My friends and peers have offered support to help cope with the radical changes to our learning and uncertainties ahead, posting compassionate messages to communal chats and Facebook groups.
"Please, please don't hesitate to reach out. These are challenging circumstances and we'll get through them together."
"I'm always here if you want to talk."
Like the protagonist in Love in the Time of Cholera, we are lovesick for each other, for our families we can't see, and for the futures we can't predict.
Though our training has changed significantly, our excitement at the prospect of becoming practicing physicians has not dimmed.
Rather, it has been set ablaze as we observe from afar our clinician mentors, seeing the compassion, strength of character, and selflessness with which they rise to the occasion.
A few themes arise in the words of wisdom they've shared, the war-weary clinicians. A sense of togetherness; of camaraderie among soldiers. Acceptance of sacrifice. Of taking immense pride in public service.
Despite having to leave the hospital wards, medical and nursing students have responded by mobilizing from the outside, for example by offering childcare and grocery deliveries to overburdened healthcare workers.
Many of my senior colleagues, final-year medical students, have been calling the contacts of potential COVID-19 cases to identify those most at risk of contracting the virus next.
Those of us at the beginnings of our medical careers are grateful for the shining examples set by all doctors, healers, and helpers today.
When I now think about what type of physician I'd like to become, I strive for the attributes espoused by these helpers. Attributes which transcend any medical specialization: kindness, collegiality, leading calmly despite calamity.
We grieve for the lives already lost to the pandemic and for those we are yet to lose.
We grieve for the communities whose health and safety are compromised by its members who continue to travel for leisure and who refuse to practice social distancing. We grieve for those unable to access basic goods because others are panic-buying unnecessarily. We're furious at those who are capitalizing on the pandemic with phone scams and denials of sick leave.
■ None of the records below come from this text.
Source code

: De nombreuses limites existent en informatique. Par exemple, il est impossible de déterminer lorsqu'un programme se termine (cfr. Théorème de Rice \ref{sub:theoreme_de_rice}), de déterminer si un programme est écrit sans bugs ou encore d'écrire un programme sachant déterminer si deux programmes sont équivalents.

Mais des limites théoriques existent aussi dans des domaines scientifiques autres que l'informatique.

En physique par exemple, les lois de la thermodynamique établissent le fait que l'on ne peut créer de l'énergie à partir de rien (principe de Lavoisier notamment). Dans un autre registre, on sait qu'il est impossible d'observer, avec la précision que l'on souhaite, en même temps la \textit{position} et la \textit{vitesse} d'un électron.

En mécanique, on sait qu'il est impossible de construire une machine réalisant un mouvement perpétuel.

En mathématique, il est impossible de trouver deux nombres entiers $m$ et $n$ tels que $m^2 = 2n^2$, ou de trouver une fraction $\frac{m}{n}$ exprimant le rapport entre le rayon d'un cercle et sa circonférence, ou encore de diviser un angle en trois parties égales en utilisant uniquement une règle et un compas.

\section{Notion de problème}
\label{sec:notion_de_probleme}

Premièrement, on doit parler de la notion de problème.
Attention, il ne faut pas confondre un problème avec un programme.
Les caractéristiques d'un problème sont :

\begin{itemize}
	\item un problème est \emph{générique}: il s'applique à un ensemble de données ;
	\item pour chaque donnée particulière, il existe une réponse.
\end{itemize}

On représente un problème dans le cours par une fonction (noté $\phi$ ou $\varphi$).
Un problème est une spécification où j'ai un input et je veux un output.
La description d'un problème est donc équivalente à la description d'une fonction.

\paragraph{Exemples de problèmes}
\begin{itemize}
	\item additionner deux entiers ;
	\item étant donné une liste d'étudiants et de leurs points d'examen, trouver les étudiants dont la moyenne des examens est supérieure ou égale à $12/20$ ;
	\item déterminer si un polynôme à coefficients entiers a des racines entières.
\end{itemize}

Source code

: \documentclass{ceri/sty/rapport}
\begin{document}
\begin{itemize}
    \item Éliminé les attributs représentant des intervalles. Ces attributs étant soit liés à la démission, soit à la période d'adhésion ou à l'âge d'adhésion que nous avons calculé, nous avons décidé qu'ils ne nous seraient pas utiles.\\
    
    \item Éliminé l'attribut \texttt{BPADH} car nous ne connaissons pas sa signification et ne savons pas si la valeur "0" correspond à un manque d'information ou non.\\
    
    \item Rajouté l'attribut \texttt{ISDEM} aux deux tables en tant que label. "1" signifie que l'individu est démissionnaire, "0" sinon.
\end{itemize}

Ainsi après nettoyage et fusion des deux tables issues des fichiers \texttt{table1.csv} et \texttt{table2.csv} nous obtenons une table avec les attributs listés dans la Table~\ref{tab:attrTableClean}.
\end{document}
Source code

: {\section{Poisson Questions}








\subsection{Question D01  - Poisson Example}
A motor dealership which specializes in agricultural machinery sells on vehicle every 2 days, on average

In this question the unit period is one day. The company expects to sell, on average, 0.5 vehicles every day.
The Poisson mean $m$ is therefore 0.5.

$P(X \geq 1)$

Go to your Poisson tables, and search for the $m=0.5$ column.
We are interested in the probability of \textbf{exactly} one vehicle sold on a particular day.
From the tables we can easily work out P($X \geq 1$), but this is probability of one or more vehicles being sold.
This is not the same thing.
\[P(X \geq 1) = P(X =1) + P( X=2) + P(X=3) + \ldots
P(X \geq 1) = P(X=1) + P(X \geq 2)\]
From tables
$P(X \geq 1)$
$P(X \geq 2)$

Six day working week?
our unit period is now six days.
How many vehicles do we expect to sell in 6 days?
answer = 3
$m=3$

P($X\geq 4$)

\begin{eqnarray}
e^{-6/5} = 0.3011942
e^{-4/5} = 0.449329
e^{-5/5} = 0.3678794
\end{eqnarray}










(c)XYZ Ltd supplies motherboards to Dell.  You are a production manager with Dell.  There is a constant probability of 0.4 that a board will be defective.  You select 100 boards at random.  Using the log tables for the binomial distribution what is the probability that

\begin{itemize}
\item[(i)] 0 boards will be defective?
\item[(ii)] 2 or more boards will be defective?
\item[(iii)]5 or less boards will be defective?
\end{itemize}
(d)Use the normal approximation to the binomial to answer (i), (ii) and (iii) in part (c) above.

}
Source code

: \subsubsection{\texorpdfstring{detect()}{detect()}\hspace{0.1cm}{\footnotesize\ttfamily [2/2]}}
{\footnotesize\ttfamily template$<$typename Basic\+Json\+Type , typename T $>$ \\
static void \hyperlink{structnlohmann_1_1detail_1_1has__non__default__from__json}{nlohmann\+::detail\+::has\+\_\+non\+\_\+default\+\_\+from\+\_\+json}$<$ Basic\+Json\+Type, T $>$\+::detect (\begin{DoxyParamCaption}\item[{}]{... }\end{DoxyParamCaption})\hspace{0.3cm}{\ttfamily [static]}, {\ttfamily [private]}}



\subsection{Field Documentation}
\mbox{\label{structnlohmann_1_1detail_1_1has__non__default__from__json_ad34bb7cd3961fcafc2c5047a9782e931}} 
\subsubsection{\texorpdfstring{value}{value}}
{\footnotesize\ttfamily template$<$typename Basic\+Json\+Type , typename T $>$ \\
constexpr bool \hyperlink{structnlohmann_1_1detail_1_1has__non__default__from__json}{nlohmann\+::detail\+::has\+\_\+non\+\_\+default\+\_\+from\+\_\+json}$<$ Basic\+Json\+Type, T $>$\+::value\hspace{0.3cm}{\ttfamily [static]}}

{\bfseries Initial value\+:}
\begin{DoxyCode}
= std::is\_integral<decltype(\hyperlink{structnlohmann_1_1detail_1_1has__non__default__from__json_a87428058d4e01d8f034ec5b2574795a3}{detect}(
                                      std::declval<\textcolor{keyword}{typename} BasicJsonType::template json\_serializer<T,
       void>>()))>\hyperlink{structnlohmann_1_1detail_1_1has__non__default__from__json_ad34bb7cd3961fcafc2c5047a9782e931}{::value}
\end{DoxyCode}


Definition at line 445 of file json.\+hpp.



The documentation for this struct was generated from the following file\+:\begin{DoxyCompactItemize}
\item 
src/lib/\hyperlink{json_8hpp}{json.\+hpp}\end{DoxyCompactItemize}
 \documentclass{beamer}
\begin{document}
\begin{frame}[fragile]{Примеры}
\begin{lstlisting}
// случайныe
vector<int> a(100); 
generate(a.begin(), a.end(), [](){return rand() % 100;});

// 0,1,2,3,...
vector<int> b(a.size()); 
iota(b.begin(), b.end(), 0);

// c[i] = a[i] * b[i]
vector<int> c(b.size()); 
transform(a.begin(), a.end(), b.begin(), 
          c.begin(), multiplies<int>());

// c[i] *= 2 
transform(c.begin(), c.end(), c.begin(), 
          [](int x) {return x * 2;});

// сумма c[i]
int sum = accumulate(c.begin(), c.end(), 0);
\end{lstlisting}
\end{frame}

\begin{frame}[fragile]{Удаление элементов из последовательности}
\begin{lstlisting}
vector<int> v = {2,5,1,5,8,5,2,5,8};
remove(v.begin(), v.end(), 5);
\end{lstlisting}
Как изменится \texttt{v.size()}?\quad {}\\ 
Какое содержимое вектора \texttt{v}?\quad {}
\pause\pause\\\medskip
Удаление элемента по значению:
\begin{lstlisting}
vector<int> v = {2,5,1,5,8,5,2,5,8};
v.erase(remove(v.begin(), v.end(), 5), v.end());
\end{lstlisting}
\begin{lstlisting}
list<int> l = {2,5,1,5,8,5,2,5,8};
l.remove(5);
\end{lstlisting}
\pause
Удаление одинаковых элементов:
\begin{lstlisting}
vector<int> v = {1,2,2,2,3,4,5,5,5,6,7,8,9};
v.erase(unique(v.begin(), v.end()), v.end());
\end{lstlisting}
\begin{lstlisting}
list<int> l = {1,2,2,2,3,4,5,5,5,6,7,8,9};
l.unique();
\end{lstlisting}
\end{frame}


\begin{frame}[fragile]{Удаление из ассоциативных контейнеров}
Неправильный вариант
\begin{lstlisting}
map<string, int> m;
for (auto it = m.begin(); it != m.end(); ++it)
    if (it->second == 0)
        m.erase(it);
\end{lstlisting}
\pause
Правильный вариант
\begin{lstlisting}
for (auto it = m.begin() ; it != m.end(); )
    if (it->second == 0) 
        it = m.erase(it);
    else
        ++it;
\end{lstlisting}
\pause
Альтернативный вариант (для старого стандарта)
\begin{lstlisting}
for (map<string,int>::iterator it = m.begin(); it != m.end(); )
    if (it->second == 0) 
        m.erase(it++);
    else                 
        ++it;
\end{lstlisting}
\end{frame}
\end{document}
We grieve that we can't yet offer our services in the trenches of battle.
I'm prone to bad nightmares; this pandemic sometimes feels like one. Similar to my nightmares, I half-expect to wake up both disoriented and relieved that it all actually happened in my sleep — that it doesn't extend into reality. I'd hit snooze on my alarm, shake off the nightmare, and then get ready to arrive at school for my morning class on dyspnea — shortness of breath.
Unfortunately, this isn't a nightmare, and there is no snooze button.
Instead, I have to confront reality and respond in the most useful capacity at my disposal. As a medical student, that includes ensuring I learn all about dyspnea today, in anticipation of the future day I can use that knowledge to help.
What we must do now is commit diligently to our (virtual) learning, so we're prepared to take the baton when it's passed down to us.
Confronted with a life-altering pandemic, I've come to a conclusion: all that matters is preparing for the frontlines and for our service to humanity.